• [Work required] All lines from the entries below that contain the string "allows" should be copied out.

• [Items from a data source]
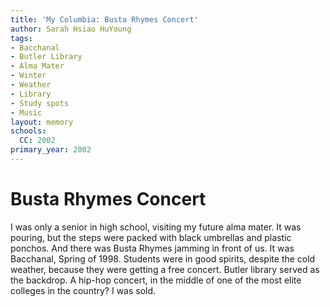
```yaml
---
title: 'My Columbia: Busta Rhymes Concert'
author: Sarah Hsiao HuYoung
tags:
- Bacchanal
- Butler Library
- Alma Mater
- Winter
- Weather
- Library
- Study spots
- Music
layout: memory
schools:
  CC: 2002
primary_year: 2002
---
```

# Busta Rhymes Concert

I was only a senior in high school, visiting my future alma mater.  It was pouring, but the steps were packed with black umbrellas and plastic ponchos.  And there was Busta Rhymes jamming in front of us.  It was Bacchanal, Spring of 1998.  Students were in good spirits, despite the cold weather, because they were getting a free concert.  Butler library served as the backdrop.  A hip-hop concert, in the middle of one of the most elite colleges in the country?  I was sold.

--

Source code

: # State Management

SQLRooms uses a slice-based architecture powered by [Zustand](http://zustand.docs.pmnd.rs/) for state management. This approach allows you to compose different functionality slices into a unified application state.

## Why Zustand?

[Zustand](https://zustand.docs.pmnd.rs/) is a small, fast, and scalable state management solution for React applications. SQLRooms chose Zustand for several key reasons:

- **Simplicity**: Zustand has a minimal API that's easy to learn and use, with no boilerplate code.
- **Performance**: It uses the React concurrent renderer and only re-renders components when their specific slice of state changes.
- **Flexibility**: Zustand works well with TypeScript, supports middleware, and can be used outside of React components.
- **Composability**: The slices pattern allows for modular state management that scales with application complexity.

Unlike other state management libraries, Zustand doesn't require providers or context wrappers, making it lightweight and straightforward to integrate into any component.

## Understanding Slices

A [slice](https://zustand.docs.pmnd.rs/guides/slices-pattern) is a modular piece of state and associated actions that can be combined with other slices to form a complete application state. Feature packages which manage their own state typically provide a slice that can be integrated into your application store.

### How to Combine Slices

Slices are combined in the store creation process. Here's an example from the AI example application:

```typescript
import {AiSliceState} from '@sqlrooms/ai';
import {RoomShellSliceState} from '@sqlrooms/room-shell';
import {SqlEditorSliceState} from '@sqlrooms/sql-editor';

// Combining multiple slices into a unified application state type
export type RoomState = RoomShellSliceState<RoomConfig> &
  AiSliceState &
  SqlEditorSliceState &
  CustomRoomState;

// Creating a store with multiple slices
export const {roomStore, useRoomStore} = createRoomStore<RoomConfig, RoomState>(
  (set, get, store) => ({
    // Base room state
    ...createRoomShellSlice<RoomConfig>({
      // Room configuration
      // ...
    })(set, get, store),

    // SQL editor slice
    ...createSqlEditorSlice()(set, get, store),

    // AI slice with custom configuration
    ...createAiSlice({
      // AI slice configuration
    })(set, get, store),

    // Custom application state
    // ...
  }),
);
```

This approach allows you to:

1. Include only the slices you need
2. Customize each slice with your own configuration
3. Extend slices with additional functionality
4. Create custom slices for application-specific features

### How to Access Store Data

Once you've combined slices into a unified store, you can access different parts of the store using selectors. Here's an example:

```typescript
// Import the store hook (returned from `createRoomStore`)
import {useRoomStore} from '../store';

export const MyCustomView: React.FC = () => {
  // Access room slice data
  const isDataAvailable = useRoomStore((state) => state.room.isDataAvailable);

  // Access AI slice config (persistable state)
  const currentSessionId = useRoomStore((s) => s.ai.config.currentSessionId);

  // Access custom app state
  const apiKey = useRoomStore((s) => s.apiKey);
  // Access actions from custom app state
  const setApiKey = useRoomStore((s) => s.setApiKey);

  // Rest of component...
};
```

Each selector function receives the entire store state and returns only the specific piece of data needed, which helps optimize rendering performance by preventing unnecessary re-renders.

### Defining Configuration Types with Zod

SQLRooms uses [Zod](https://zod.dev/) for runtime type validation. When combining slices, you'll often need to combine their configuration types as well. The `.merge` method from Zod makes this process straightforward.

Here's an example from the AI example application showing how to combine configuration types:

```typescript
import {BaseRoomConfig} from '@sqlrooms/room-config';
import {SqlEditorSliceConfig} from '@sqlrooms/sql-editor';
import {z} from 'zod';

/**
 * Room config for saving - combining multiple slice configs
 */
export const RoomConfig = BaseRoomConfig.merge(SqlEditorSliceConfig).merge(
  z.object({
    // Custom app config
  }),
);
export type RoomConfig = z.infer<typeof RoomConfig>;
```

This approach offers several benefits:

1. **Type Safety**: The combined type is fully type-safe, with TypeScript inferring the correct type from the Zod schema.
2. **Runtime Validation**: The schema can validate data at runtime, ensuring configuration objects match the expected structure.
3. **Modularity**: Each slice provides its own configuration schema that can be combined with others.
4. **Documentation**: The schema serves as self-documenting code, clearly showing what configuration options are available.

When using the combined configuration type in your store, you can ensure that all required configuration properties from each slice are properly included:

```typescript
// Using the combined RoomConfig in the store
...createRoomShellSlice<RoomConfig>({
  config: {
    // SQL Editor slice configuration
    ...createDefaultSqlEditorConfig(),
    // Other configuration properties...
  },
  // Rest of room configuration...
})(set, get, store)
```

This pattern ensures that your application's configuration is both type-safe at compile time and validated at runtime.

--

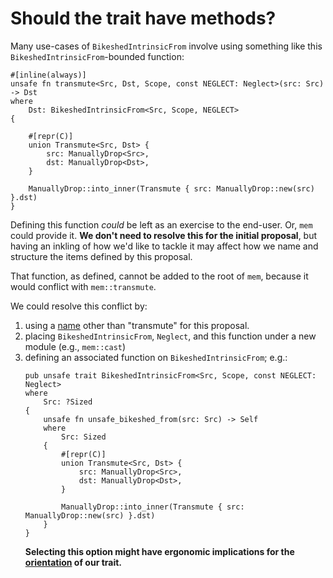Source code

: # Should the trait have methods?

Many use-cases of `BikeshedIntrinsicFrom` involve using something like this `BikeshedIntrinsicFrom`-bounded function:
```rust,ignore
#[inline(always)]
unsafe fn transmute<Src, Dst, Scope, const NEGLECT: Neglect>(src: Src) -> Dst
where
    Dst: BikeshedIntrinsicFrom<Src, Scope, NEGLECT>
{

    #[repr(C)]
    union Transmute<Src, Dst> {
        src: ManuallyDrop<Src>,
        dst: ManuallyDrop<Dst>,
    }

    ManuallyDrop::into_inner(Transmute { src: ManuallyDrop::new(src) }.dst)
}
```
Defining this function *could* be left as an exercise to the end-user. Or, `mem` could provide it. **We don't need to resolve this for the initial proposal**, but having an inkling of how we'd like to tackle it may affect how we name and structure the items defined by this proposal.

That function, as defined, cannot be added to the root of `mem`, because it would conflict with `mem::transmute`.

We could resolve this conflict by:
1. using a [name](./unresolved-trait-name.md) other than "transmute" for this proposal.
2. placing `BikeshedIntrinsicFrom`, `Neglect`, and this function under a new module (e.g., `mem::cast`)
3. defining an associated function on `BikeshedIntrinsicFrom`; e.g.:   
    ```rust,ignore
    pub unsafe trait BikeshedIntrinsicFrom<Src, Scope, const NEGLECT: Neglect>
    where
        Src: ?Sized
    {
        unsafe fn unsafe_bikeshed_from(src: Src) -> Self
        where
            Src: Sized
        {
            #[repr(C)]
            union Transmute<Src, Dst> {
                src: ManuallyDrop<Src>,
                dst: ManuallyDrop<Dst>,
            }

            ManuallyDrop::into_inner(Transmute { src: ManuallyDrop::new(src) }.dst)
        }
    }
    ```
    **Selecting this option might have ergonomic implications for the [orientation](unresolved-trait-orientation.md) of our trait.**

• [Answer below]
SQLRooms uses a slice-based architecture powered by [Zustand](http://zustand.docs.pmnd.rs/) for state management. This approach allows you to compose different functionality slices into a unified application state.
- **Composability**: The slices pattern allows for modular state management that scales with application complexity.
This approach allows you to:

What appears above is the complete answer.